▶ Task requirements
The required output is the exact sequence of lines from the line holding "- Nou: S'ha" to the end of the records, inclusive.

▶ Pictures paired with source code
★ ★ ★ ★

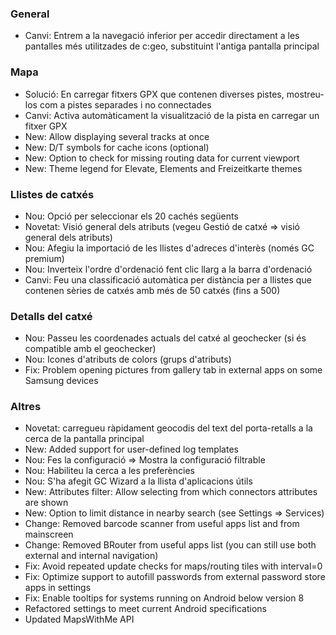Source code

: ### General
- Canvi: Entrem a la navegació inferior per accedir directament a les pantalles més utilitzades de c:geo, substituint l'antiga pantalla principal

### Mapa
- Solució: En carregar fitxers GPX que contenen diverses pistes, mostreu-los com a pistes separades i no connectades
- Canvi: Activa automàticament la visualització de la pista en carregar un fitxer GPX
- New: Allow displaying several tracks at once
- New: D/T symbols for cache icons (optional)
- New: Option to check for missing routing data for current viewport
- New: Theme legend for Elevate, Elements and Freizeitkarte themes

### Llistes de catxés
- Nou: Opció per seleccionar els 20 cachés següents
- Novetat: Visió general dels atributs (vegeu Gestió de catxé => visió general dels atributs)
- Nou: Afegiu la importació de les llistes d'adreces d'interès (només GC premium)
- Nou: Inverteix l'ordre d'ordenació fent clic llarg a la barra d'ordenació
- Canvi: Feu una classificació automàtica per distància per a llistes que contenen sèries de catxés amb més de 50 catxés (fins a 500)

### Detalls del catxé
- Nou: Passeu les coordenades actuals del catxé al geochecker (si és compatible amb el geochecker)
- Nou: Icones d'atributs de colors (grups d'atributs)
- Fix: Problem opening pictures from gallery tab in external apps on some Samsung devices

### Altres
- Novetat: carregueu ràpidament geocodis del text del porta-retalls a la cerca de la pantalla principal
- New: Added support for user-defined log templates
- Nou: Fes la configuració => Mostra la configuració filtrable
- Nou: Habiliteu la cerca a les preferències
- Nou: S'ha afegit GC Wizard a la llista d'aplicacions útils
- New: Attributes filter: Allow selecting from which connectors attributes are shown
- New: Option to limit distance in nearby search (see Settings => Services)
- Change: Removed barcode scanner from useful apps list and from mainscreen
- Change: Removed BRouter from useful apps list (you can still use both external and internal navigation)
- Fix: Avoid repeated update checks for maps/routing tiles with interval=0
- Fix: Optimize support to autofill passwords from external password store apps in settings
- Fix: Enable tooltips for systems running on Android below version 8
- Refactored settings to meet current Android specifications
- Updated MapsWithMe API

★ ★ ★ ★

▶ Finished exercise
- Nou: S'ha afegit GC Wizard a la llista d'aplicacions útils
- New: Attributes filter: Allow selecting from which connectors attributes are shown
- New: Option to limit distance in nearby search (see Settings => Services)
- Change: Removed barcode scanner from useful apps list and from mainscreen
- Change: Removed BRouter from useful apps list (you can still use both external and internal navigation)
- Fix: Avoid repeated update checks for maps/routing tiles with interval=0
- Fix: Optimize support to autofill passwords from external password store apps in settings
- Fix: Enable tooltips for systems running on Android below version 8
- Refactored settings to meet current Android specifications
- Updated MapsWithMe API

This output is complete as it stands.